Northeast Ohio Correctional Center
- Interactive map of Northeast Ohio Correctional Center
- Location: 2240 Hubbard Road, Youngstown, Ohio, U.S.;
- Status: operational
- Security class: medium security
- Capacity: 2,016 (as of 2017)
- Opened: 1997
- Managed by: CoreCivic

= Northeast Ohio Correctional Center =

Private medium-security prison for men

Northeast Ohio Correctional Center is a private medium-security prison for men in Youngstown, Ohio, United States. It opened in 1997 and is operated by CoreCivic, under contract with the United States Marshals Service and the Ohio Department of Rehabilitation and Correction. As of 2017, the facility has capacity for approximately 2,016 inmates as well as 550 detainees from the Marshals Service and 200 detainees from Immigration and Customs Enforcement.

==History==
The facility has been owned and operated by CoreCivic and its predecessor, Corrections Corporation of America, since 1997. It opened in May 1997 with a short-term contract with the District of Columbia Department of Corrections to house 900 inmates from their notorious Lorton Correctional Complex.

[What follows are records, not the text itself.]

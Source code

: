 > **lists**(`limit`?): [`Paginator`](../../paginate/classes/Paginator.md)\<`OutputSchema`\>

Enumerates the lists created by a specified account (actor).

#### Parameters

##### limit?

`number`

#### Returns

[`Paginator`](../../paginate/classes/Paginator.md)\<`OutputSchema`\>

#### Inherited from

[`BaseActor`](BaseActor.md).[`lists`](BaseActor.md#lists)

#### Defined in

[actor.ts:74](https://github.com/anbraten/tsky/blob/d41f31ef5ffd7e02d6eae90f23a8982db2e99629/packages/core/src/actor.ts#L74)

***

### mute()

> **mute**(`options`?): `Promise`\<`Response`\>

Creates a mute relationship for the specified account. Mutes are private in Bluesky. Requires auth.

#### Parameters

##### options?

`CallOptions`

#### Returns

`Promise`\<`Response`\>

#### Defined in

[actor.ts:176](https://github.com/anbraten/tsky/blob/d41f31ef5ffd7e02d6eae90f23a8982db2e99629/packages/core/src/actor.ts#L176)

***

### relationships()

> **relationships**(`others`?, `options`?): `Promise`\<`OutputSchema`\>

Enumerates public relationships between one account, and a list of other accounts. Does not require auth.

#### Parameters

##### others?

The combination of an inexperienced, unprepared staff with "young, aggressive, and violent" residents meant immediate friction. There was a serious disruption by May 30. Through 1997 a pattern of disruptions, assaults, and challenges to authority did not deter the District from expanding the contract to 1700 prisoners by October. On February 22, 1998, inmate Derrick Davis was stabbed to death in his cell. United States District Judge Sam H. Bell halted any further transfers of prisoners from the District of Columbia. On March 11, "in a devastating convergence of security lapses," inmate Bryson Chisley was stabbed by a fellow inmate in a high security segregation unit. Chisley's wife had been urging officials to keep them separated and had even gone to the local press. Chisley's killer had "the assistance of the individual who was the principal assailant of Davis three weeks earlier."

In May a surprise inspection by members of the Ohio state Correctional Institution Inspection Committee were turned away at the gate. On July 25, 1998, six violent criminals escaped through a perimeter fence. All were eventually caught.

A federal report on the continuing crisis was released to the Attorney General on November 25, 1998. The overview of its major findings began with:

The Northeast Ohio Correctional Center has experienced pivotal failures in its security and operational management as a result of seriously flawed decisions by leaders of both CCA and DOC. Expediency and the pressure of short-term objectives often prevailed over good judgement and sound correctional management procedures. Identification and resolution of problems were too often delayed by the failure to perform self-assessment and management oversight. It is reasonable to conclude that certain of the most serious problems which endangered the safety of the public, the staff or the inmates were preventable or subject to mitigation.

The Federal Bureau of Prisons ended its contract in 2014 and removed all its prisoners the following year.